Ruppert Laura P, He Jinghua, Martin Joel, Eckert George, Ouyang Fangqian, Church Abby, Dexter Paul, Hui Siu, Haggstrom David
J Registry Manag. 2016 Winter;43(4):174-8.
Large automated electronic health records (EHRs), if brought together in a federated data model, have the potential to serve as valuable population-based tools in studying the patterns and effectiveness of treatment. The Indiana Network for Patient Care (INPC) is a unique federated EHR data repository that contains data collected from a large population across various health care settings throughout the state of Indiana. The INPC clinical data environment allows quick access and extraction of information from medical charts. The purpose of this project was to evaluate 2 different methods of record linkage between the Indiana State Cancer Registry (ISCR) and INPC, determine the match rate for linkage between the ISCR and INPC data for patients diagnosed with cancer, and to assess the completeness of the ISCR based on additional validated cancer cases identified in the INPC EHRs. METHODS: Deterministic and probabilistic algorithms were applied to link ISCR cases to the INPC. The linkage results were validated by manual review and the accuracy assessed with positive predictive value (PPV). Medical charts of melanoma and lung cancer cases identified in INPC but not linked to ISCR were manually reviewed to identify true incidence cancers missed by the ISCR, from which the completeness of the ISCR was estimated for each cancer. RESULTS: Both deterministic and probabilistic approaches to linking ISCR and INPC had extremely high PPV (>99%) for identifying true matches for the overall cohort and each subcohort. The combined match rate for melanoma and lung cancer cases identified in the ISCR that matched to any patient occurrence in INPC (not by disease) was 85.5% for the complete cohort, 94.4% for melanoma, and 84.4% for lung cancer. The estimated completeness of capture by the ISCR was 84% for melanoma and 98% for lung cancer. Conclusion: Cancer registries can be successfully linked to patients’ EHR data from institutions participating in a regional health information organization (RHIO) with a high match rate. A pragmatic approach to data linkage may apply both deterministic and probabilistic approaches together for the diverse purposes of cancer control research. The RHIO has the potential to add value to the state cancer registry through the identification of additional true incident cases, but more advanced approaches, such as natural language processing, are needed.

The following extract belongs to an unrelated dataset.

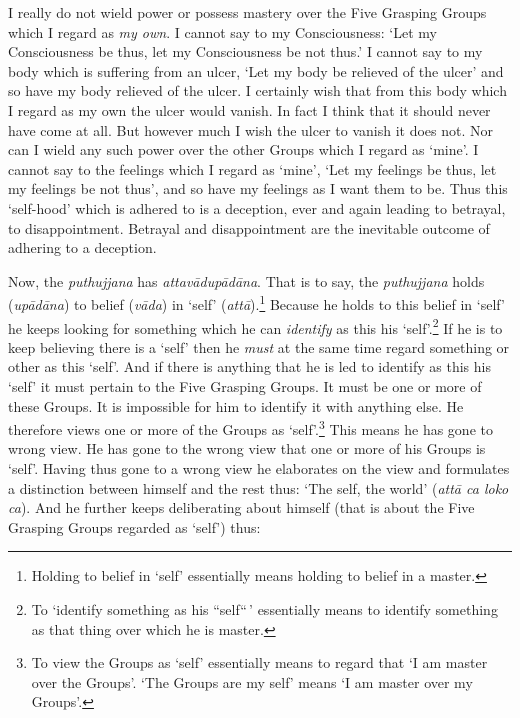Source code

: I really do not wield power or possess mastery over the Five Grasping Groups which I regard as \emph{my own}. I cannot say to my Consciousness: `Let my Consciousness be thus, let my Consciousness be not thus.' I cannot say to my body which is suffering from an ulcer, `Let my body be relieved of the ulcer' and so have my body relieved of the ulcer. I certainly wish that from this body which I regard as my own the ulcer would vanish. In fact I think that it should never have come at all. But however much I wish the ulcer to vanish it does not. Nor can I wield any such power over the other Groups which I regard as `mine'. I cannot say to the feelings which I regard as `mine', `Let my feelings be thus, let my feelings be not thus', and so have my feelings as I want them to be. Thus this `self-hood' which is adhered to is a deception, ever and again leading to betrayal, to disappointment. Betrayal and disappointment are the inevitable outcome of adhering to a deception.

Now, the \textit{puthujjana} has \textit{attavādupādāna}. That is to say, the \textit{puthujjana} holds (\textit{upādāna}) to belief (\textit{vāda}) in `self' (\textit{attā}).\footnote{Holding to belief in `self' essentially means holding to belief in a master.} Because he holds to this belief in `self' he keeps looking for something which he can \emph{identify} as this his `self'.\footnote{To `identify something as his ``self``\,' essentially means to identify something as that thing over which he is master.} If he is to keep believing there is a `self' then he \emph{must} at the same time regard something or other as this `self'. And if there is anything that he is led to identify as this his `self' it must pertain to the Five Grasping Groups. It must be one or more of these Groups. It is impossible for him to identify it with anything else. He therefore views one or more of the Groups as `self'.\footnote{To view the Groups as `self' essentially means to regard that `I am master over the Groups'. `The Groups are my self' means `I am master over my Groups'.} This means he has gone to wrong view. He has gone to the wrong view that one or more of his Groups is `self'. Having thus gone to a wrong view he elaborates on the view and formulates a distinction between himself and the rest thus: `The self, the world' (\textit{attā ca loko ca}). And he further keeps deliberating about himself (that is about the Five Grasping Groups regarded as `self') thus:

大型自动化电子健康记录(EHR)若采用联邦数据模型整合,有潜力成为研究治疗模式和效果的有价值的基于人群的工具。印第安纳州患者护理网络(INPC)是一个独特的联邦EHR数据存储库,包含从印第安纳州各地不同医疗环境中的大量人群收集的数据。INPC临床数据环境允许快速从病历中获取和提取信息。本项目的目的是评估印第安纳州癌症登记处(ISCR)与INPC之间两种不同的记录链接方法,确定ISCR与INPC中癌症确诊患者数据的链接匹配率,并根据在INPC EHR中识别出的额外经证实的癌症病例评估ISCR的完整性。方法:应用确定性和概率性算法将ISCR病例与INPC进行链接。通过人工审核验证链接结果,并使用阳性预测值(PPV)评估准确性。对在INPC中识别出但未与ISCR链接的黑色素瘤和肺癌病例的病历进行人工审核,以识别ISCR遗漏的真正发病癌症病例,据此估算每种癌症的ISCR完整性。结果:将ISCR与INPC进行链接时,确定性和概率性方法在识别整个队列和每个亚队列的真正匹配方面均具有极高的PPV(>99%)。在ISCR中识别出的与INPC中任何患者记录(不限于疾病)匹配的黑色素瘤和肺癌病例的综合匹配率,整个队列中为85.5%,黑色素瘤为94.4%,肺癌为84.4%。ISCR的捕获估计完整性,黑色素瘤为84%,肺癌为98%。结论:癌症登记处可成功与参与区域健康信息组织(RHIO)的机构中的患者EHR数据进行链接,匹配率很高。一种务实的数据链接方法可将确定性和概率性方法结合起来用于癌症控制研究的不同目的。RHIO有潜力通过识别额外的真正发病病例为州癌症登记处增加价值,但需要更先进的方法,如自然语言处理。